What is expected -
Each entry has to be printed again exactly.

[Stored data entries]

--------------------------------

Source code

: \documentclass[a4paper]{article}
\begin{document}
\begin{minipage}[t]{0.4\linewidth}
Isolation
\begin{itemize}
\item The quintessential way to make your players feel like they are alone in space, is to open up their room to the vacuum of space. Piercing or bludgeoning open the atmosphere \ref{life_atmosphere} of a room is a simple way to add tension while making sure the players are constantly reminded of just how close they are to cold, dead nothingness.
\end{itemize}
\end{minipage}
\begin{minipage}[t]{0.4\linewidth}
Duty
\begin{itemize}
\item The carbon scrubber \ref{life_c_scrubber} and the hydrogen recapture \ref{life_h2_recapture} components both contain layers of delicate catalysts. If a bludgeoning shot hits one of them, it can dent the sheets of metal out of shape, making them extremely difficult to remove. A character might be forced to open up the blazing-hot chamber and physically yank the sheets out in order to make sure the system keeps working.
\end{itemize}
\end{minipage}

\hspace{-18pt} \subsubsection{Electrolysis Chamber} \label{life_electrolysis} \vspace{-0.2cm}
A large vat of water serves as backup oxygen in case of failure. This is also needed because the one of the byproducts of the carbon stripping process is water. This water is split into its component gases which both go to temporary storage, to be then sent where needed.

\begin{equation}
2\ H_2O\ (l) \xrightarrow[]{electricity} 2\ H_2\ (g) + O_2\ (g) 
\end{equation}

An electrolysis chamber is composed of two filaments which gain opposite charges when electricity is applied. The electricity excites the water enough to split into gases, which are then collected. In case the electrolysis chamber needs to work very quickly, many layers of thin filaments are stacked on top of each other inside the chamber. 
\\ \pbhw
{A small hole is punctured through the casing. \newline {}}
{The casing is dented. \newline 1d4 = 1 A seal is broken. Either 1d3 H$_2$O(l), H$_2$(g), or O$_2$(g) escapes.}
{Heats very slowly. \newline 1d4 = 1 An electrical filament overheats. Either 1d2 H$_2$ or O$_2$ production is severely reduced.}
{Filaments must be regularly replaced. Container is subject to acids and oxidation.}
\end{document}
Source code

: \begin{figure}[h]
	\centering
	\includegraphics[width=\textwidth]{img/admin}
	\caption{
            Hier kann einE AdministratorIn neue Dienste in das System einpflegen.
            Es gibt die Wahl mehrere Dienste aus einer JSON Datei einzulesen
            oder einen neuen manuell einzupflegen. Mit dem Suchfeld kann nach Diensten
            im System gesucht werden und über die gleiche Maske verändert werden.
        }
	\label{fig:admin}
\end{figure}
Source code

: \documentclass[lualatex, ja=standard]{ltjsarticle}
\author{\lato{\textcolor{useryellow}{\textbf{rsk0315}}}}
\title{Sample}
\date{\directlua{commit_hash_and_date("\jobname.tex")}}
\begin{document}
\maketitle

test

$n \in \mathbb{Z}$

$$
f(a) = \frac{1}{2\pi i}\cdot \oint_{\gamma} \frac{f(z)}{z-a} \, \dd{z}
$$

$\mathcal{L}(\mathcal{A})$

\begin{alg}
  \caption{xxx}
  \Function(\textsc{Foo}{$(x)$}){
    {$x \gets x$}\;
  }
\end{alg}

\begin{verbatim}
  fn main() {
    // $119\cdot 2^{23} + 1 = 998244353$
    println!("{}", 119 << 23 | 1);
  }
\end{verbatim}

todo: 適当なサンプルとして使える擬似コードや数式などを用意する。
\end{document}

--------------------------------

Exercise response -
Source code

: \documentclass[a4paper]{article}
\begin{document}
\begin{minipage}[t]{0.4\linewidth}
Isolation
\begin{itemize}
\item The quintessential way to make your players feel like they are alone in space, is to open up their room to the vacuum of space. Piercing or bludgeoning open the atmosphere \ref{life_atmosphere} of a room is a simple way to add tension while making sure the players are constantly reminded of just how close they are to cold, dead nothingness.
\end{itemize}
\end{minipage}
\begin{minipage}[t]{0.4\linewidth}
Duty
\begin{itemize}
\item The carbon scrubber \ref{life_c_scrubber} and the hydrogen recapture \ref{life_h2_recapture} components both contain layers of delicate catalysts. If a bludgeoning shot hits one of them, it can dent the sheets of metal out of shape, making them extremely difficult to remove. A character might be forced to open up the blazing-hot chamber and physically yank the sheets out in order to make sure the system keeps working.
\end{itemize}
\end{minipage}

\hspace{-18pt} \subsubsection{Electrolysis Chamber} \label{life_electrolysis} \vspace{-0.2cm}
A large vat of water serves as backup oxygen in case of failure. This is also needed because the one of the byproducts of the carbon stripping process is water. This water is split into its component gases which both go to temporary storage, to be then sent where needed.

\begin{equation}
2\ H_2O\ (l) \xrightarrow[]{electricity} 2\ H_2\ (g) + O_2\ (g) 
\end{equation}

An electrolysis chamber is composed of two filaments which gain opposite charges when electricity is applied. The electricity excites the water enough to split into gases, which are then collected. In case the electrolysis chamber needs to work very quickly, many layers of thin filaments are stacked on top of each other inside the chamber. 
\\ \pbhw
{A small hole is punctured through the casing. \newline {}}
{The casing is dented. \newline 1d4 = 1 A seal is broken. Either 1d3 H$_2$O(l), H$_2$(g), or O$_2$(g) escapes.}
{Heats very slowly. \newline 1d4 = 1 An electrical filament overheats. Either 1d2 H$_2$ or O$_2$ production is severely reduced.}
{Filaments must be regularly replaced. Container is subject to acids and oxidation.}
\end{document}
Source code

: \begin{figure}[h]
	\centering
	\includegraphics[width=\textwidth]{img/admin}
	\caption{
            Hier kann einE AdministratorIn neue Dienste in das System einpflegen.
            Es gibt die Wahl mehrere Dienste aus einer JSON Datei einzulesen
            oder einen neuen manuell einzupflegen. Mit dem Suchfeld kann nach Diensten
            im System gesucht werden und über die gleiche Maske verändert werden.
        }
	\label{fig:admin}
\end{figure}
Source code

: \documentclass[lualatex, ja=standard]{ltjsarticle}
\author{\lato{\textcolor{useryellow}{\textbf{rsk0315}}}}
\title{Sample}
\date{\directlua{commit_hash_and_date("\jobname.tex")}}
\begin{document}
\maketitle

test

$n \in \mathbb{Z}$

$$
f(a) = \frac{1}{2\pi i}\cdot \oint_{\gamma} \frac{f(z)}{z-a} \, \dd{z}
$$

$\mathcal{L}(\mathcal{A})$

\begin{alg}
  \caption{xxx}
  \Function(\textsc{Foo}{$(x)$}){
    {$x \gets x$}\;
  }
\end{alg}

\begin{verbatim}
  fn main() {
    // $119\cdot 2^{23} + 1 = 998244353$
    println!("{}", 119 << 23 | 1);
  }
\end{verbatim}

todo: 適当なサンプルとして使える擬似コードや数式などを用意する。
\end{document}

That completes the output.